# Kenmore wood stove?



## Bmp49402 (Jun 6, 2016)

looking at getting this kenmore wood stove for my pole barn. Cannot find any information on it and only a few pics from an online auction house that had one for sale. Tag has serial number 119.141000 sears and Roebuck on the back. Want to find some information on this stove and also if it's supposed to have a door latch. I've exhausted my resources to no avail on finding information and called the Sears parts direct and they have no part or model number in their resources for this stove. I'm clueless. Any help wood be appreciated. Thanks


----------



## Lake Girl (Jun 6, 2016)

Sears products are all rebranded appliances ... it may just be "close enough" type info.  Definitely need a door latch on the firebox...

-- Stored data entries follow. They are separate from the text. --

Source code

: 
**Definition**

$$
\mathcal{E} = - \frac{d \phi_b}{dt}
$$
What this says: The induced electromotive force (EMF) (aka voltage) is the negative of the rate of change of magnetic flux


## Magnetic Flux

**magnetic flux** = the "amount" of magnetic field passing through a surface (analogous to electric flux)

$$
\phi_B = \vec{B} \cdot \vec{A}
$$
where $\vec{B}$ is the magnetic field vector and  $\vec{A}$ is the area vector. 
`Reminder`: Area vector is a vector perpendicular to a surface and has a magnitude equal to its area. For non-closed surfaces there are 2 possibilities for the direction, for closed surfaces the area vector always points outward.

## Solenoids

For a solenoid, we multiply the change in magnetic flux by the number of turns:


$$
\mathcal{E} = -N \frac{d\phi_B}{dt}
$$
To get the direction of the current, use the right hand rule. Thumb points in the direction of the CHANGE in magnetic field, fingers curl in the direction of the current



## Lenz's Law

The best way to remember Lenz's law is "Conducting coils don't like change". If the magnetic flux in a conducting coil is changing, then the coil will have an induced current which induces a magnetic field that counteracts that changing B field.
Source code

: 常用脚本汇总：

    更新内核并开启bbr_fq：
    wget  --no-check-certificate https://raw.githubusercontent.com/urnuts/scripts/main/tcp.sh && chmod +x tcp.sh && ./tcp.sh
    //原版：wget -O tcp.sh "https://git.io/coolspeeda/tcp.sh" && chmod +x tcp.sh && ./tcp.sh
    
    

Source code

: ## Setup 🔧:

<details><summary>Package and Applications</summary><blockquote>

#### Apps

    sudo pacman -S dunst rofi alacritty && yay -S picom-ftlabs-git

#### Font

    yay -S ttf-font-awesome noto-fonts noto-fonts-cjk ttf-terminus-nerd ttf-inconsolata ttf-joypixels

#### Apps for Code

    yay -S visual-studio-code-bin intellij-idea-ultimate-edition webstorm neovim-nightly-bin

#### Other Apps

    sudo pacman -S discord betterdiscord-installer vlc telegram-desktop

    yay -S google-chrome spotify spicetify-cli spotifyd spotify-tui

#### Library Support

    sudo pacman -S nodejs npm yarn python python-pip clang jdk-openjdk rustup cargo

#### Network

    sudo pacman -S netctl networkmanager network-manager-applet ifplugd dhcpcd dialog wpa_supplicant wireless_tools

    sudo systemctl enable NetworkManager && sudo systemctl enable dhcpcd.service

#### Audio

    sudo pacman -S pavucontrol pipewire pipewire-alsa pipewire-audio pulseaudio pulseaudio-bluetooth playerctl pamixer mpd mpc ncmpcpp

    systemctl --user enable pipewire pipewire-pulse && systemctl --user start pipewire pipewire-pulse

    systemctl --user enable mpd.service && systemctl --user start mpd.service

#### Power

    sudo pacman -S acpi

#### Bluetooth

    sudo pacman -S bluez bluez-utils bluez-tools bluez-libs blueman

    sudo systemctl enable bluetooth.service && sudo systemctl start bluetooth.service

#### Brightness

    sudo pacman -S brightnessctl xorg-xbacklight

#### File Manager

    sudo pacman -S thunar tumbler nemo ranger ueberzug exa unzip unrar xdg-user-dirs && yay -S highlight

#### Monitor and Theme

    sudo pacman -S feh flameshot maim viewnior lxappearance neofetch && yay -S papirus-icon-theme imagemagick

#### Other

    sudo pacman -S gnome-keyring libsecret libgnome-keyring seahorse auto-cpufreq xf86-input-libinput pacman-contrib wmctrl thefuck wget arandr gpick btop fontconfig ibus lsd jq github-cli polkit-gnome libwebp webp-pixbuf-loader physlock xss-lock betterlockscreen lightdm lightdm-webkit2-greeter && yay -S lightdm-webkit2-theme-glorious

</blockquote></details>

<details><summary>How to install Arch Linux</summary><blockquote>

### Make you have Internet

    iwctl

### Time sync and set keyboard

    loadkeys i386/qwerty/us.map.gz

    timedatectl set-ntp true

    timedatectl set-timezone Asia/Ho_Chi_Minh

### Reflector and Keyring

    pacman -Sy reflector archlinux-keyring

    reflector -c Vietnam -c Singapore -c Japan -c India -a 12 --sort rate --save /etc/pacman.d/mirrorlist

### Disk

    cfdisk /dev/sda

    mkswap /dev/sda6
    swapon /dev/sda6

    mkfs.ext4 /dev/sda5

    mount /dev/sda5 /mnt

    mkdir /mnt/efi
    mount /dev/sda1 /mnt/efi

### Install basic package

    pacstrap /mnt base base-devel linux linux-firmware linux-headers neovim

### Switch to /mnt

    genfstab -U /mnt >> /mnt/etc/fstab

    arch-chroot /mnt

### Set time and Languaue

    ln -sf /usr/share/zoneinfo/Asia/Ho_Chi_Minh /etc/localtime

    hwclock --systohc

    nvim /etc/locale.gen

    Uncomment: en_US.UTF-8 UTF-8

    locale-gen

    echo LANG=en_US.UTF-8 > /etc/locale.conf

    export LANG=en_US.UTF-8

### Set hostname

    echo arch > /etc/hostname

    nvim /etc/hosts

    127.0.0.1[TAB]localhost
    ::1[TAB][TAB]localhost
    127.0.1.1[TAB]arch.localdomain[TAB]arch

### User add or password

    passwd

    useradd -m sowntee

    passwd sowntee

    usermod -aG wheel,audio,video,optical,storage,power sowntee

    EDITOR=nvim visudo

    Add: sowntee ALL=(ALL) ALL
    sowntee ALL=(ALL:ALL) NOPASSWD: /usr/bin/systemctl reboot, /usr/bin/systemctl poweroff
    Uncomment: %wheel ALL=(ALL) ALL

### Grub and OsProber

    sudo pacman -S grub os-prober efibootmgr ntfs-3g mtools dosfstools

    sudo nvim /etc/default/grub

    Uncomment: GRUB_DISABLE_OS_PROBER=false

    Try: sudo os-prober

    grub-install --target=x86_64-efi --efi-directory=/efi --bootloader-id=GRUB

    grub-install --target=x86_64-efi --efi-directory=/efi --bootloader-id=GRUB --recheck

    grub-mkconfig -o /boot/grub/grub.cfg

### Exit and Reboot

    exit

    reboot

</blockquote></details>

Circulator style stove likely 1940s-1950s.  Not having a whole lot of luck finding another one.  Wood/Coal circulators have similar cabinet style but open in front rather than wood side load like the one you are looking at.   http://nepacrossroads.com/about19700.html


----------



## begreen (Jun 6, 2016)

Personally I would not bid more than $5 for this unit.


----------



## BrotherBart (Jun 6, 2016)

http://www.searspartsdirect.com/model-part/143840626/0582/0912000/00024639/00002.html







http://www.searspartsdirect.com/model-number/143840652/0582/0912300.html


----------



## Bmp49402 (Jun 6, 2016)

Thanks everyone's. I'm getting this unit for free and like the idea of the 26" long firebox for the pole barn


----------